→ **Your assignment**: Could you copy every line of the data that contains "having"?
--- Supplied data ---
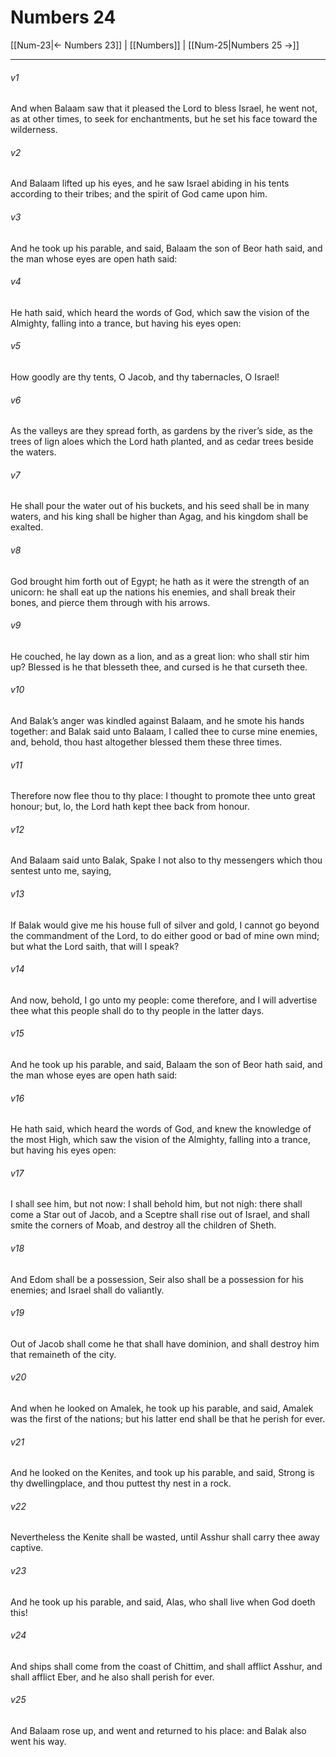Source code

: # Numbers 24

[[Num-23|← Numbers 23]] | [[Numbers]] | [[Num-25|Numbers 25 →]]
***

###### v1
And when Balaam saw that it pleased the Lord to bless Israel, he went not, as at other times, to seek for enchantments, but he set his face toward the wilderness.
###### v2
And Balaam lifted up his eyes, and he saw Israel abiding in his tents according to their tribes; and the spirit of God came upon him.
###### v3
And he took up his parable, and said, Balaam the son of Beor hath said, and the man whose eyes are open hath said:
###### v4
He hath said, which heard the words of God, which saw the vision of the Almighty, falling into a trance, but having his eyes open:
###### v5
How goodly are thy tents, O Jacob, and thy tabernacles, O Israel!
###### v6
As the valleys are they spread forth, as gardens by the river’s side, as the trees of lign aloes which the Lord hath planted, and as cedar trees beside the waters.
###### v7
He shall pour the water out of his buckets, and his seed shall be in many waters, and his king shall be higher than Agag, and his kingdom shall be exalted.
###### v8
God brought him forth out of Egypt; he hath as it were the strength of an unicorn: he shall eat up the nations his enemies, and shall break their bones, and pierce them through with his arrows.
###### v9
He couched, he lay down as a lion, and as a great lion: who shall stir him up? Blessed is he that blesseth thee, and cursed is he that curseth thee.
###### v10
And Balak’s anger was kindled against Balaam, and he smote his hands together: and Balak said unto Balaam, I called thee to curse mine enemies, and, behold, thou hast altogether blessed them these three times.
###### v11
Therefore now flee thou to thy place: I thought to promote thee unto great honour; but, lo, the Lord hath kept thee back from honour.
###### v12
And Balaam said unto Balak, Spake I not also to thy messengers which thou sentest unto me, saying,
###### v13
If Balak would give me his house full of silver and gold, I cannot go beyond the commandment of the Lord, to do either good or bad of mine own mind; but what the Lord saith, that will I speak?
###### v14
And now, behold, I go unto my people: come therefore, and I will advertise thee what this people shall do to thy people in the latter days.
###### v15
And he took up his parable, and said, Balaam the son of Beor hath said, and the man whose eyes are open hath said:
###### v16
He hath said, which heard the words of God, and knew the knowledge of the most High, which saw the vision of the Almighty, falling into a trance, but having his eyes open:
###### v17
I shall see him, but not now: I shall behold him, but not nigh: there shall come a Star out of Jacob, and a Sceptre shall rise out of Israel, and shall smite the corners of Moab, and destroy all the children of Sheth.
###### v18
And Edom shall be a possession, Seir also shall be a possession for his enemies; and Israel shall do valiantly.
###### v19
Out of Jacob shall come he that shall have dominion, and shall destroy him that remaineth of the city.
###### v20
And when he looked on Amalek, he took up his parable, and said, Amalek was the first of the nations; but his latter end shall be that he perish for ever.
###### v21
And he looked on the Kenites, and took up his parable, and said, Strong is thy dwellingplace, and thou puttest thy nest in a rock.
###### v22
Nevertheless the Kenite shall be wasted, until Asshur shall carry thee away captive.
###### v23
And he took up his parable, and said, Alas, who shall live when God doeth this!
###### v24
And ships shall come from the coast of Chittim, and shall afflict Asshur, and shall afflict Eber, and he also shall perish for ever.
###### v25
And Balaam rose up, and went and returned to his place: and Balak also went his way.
---
--- Supplied data ---
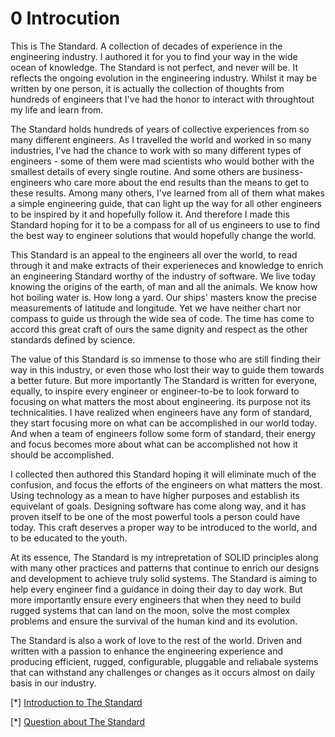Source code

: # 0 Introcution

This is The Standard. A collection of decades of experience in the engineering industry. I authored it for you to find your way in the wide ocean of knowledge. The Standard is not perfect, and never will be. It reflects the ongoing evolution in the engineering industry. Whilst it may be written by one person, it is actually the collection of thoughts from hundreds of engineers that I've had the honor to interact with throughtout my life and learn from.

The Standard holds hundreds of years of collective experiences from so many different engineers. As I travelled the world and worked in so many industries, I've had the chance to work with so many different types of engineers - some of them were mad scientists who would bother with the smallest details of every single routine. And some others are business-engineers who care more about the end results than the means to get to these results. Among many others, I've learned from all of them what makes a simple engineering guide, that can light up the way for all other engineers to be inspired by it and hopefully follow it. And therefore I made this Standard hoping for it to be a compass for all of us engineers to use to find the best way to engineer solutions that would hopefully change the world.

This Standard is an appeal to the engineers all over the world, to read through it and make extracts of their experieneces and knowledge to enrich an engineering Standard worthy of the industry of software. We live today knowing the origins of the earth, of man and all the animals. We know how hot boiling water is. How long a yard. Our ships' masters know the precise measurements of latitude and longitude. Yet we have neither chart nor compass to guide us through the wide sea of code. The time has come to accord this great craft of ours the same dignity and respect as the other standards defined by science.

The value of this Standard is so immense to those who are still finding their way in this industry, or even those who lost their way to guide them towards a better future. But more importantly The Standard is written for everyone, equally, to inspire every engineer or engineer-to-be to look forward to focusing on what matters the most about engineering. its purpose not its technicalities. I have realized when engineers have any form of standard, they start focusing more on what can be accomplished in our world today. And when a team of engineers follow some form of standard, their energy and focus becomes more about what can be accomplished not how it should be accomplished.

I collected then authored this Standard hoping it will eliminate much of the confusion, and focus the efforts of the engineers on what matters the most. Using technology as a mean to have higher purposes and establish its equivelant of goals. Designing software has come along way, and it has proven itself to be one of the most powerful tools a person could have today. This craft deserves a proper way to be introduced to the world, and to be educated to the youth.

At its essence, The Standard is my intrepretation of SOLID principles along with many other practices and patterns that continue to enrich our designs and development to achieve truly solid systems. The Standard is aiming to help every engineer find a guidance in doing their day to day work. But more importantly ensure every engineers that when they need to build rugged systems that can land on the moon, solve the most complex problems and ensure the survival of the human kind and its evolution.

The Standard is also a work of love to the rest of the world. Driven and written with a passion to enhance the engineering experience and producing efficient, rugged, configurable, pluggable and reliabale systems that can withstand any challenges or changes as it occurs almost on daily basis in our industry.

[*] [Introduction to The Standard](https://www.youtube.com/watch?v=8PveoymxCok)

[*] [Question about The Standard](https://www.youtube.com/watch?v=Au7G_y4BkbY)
---
→ **Your solution**:
He hath said, which heard the words of God, which saw the vision of the Almighty, falling into a trance, but having his eyes open:
He hath said, which heard the words of God, and knew the knowledge of the most High, which saw the vision of the Almighty, falling into a trance, but having his eyes open:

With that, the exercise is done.